◆ **DATA SECTION**:
= = = =
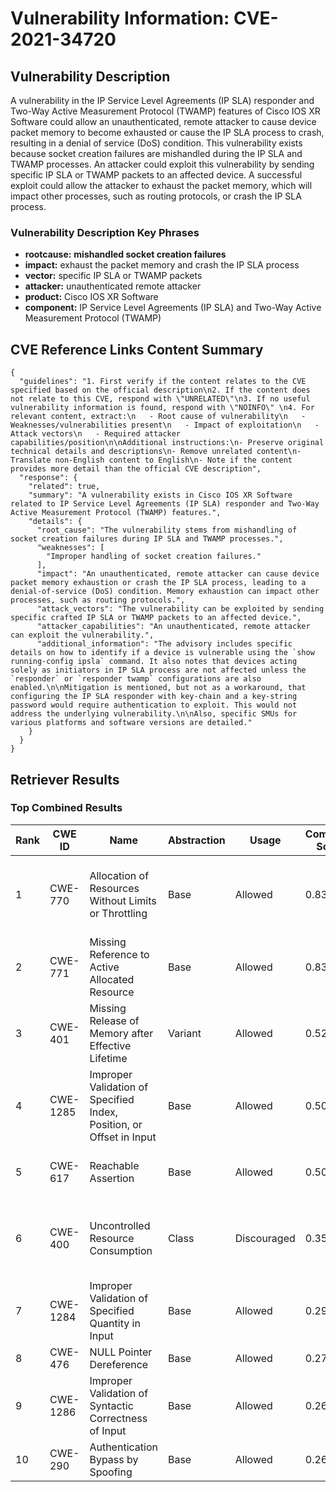 # Vulnerability Information: CVE-2021-34720

## Vulnerability Description
A vulnerability in the IP Service Level Agreements (IP SLA) responder and Two-Way Active Measurement Protocol (TWAMP) features of Cisco IOS XR Software could allow an unauthenticated, remote attacker to cause device packet memory to become exhausted or cause the IP SLA process to crash, resulting in a denial of service (DoS) condition. This vulnerability exists because socket creation failures are mishandled during the IP SLA and TWAMP processes. An attacker could exploit this vulnerability by sending specific IP SLA or TWAMP packets to an affected device. A successful exploit could allow the attacker to exhaust the packet memory, which will impact other processes, such as routing protocols, or crash the IP SLA process.

### Vulnerability Description Key Phrases
- **rootcause:** **mishandled socket creation failures**
- **impact:** exhaust the packet memory and crash the IP SLA process
- **vector:** specific IP SLA or TWAMP packets
- **attacker:** unauthenticated remote attacker
- **product:** Cisco IOS XR Software
- **component:** IP Service Level Agreements (IP SLA) and Two-Way Active Measurement Protocol (TWAMP)

## CVE Reference Links Content Summary
```
{
  "guidelines": "1. First verify if the content relates to the CVE specified based on the official description\n2. If the content does not relate to this CVE, respond with \"UNRELATED\"\n3. If no useful vulnerability information is found, respond with \"NOINFO\" \n4. For relevant content, extract:\n   - Root cause of vulnerability\n   - Weaknesses/vulnerabilities present\n   - Impact of exploitation\n   - Attack vectors\n   - Required attacker capabilities/position\n\nAdditional instructions:\n- Preserve original technical details and descriptions\n- Remove unrelated content\n- Translate non-English content to English\n- Note if the content provides more detail than the official CVE description",
  "response": {
    "related": true,
    "summary": "A vulnerability exists in Cisco IOS XR Software related to IP Service Level Agreements (IP SLA) responder and Two-Way Active Measurement Protocol (TWAMP) features.",
    "details": {
      "root_cause": "The vulnerability stems from mishandling of socket creation failures during IP SLA and TWAMP processes.",
      "weaknesses": [
        "Improper handling of socket creation failures."
      ],
      "impact": "An unauthenticated, remote attacker can cause device packet memory exhaustion or crash the IP SLA process, leading to a denial-of-service (DoS) condition. Memory exhaustion can impact other processes, such as routing protocols.",
      "attack_vectors": "The vulnerability can be exploited by sending specific crafted IP SLA or TWAMP packets to an affected device.",
      "attacker_capabilities": "An unauthenticated, remote attacker can exploit the vulnerability.",
      "additional_information": "The advisory includes specific details on how to identify if a device is vulnerable using the `show running-config ipsla` command. It also notes that devices acting solely as initiators in IP SLA process are not affected unless the `responder` or `responder twamp` configurations are also enabled.\n\nMitigation is mentioned, but not as a workaround, that configuring the IP SLA responder with key-chain and a key-string password would require authentication to exploit. This would not address the underlying vulnerability.\n\nAlso, specific SMUs for various platforms and software versions are detailed."
    }
  }
}
```

## Retriever Results

### Top Combined Results

| Rank | CWE ID | Name | Abstraction | Usage | Combined Score | Retrievers | Individual Scores |
|------|--------|------|-------------|-------|---------------|------------|-------------------|
| 1 | CWE-770 | Allocation of Resources Without Limits or Throttling | Base | Allowed | 0.8382 | dense, sparse, graph | dense: 0.521, sparse: 0.519, graph: 0.785 |
| 2 | CWE-771 | Missing Reference to Active Allocated Resource | Base | Allowed | 0.8366 | dense, sparse | dense: 0.529, sparse: 1.000 |
| 3 | CWE-401 | Missing Release of Memory after Effective Lifetime | Variant | Allowed | 0.5271 | dense, sparse | dense: 0.543, sparse: 0.523 |
| 4 | CWE-1285 | Improper Validation of Specified Index, Position, or Offset in Input | Base | Allowed | 0.5093 | dense, sparse | dense: 0.509, sparse: 0.445 |
| 5 | CWE-617 | Reachable Assertion | Base | Allowed | 0.5052 | dense, sparse | dense: 0.489, sparse: 0.455 |
| 6 | CWE-400 | Uncontrolled Resource Consumption | Class | Discouraged | 0.3577 | dense, sparse, graph | dense: 0.532, sparse: 0.540, graph: 0.627 |
| 7 | CWE-1284 | Improper Validation of Specified Quantity in Input | Base | Allowed | 0.2902 | sparse | sparse: 0.507 |
| 8 | CWE-476 | NULL Pointer Dereference | Base | Allowed | 0.2717 | sparse | sparse: 0.475 |
| 9 | CWE-1286 | Improper Validation of Syntactic Correctness of Input | Base | Allowed | 0.2685 | sparse | sparse: 0.469 |
| 10 | CWE-290 | Authentication Bypass by Spoofing | Base | Allowed | 0.2602 | sparse | sparse: 0.455 |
= = = =
◆ **WHAT IS BEING ASKED**: What is needed is the exact run of lines from the start of the data through the line with "- **vector:** specific", both ends included, minus the pictures.

◆ **WRITTEN SOLUTION**:
 # Vulnerability Information: CVE-2021-34720

## Vulnerability Description
A vulnerability in the IP Service Level Agreements (IP SLA) responder and Two-Way Active Measurement Protocol (TWAMP) features of Cisco IOS XR Software could allow an unauthenticated, remote attacker to cause device packet memory to become exhausted or cause the IP SLA process to crash, resulting in a denial of service (DoS) condition. This vulnerability exists because socket creation failures are mishandled during the IP SLA and TWAMP processes. An attacker could exploit this vulnerability by sending specific IP SLA or TWAMP packets to an affected device. A successful exploit could allow the attacker to exhaust the packet memory, which will impact other processes, such as routing protocols, or crash the IP SLA process.

### Vulnerability Description Key Phrases
- **rootcause:** **mishandled socket creation failures**
- **impact:** exhaust the packet memory and crash the IP SLA process
- **vector:** specific IP SLA or TWAMP packets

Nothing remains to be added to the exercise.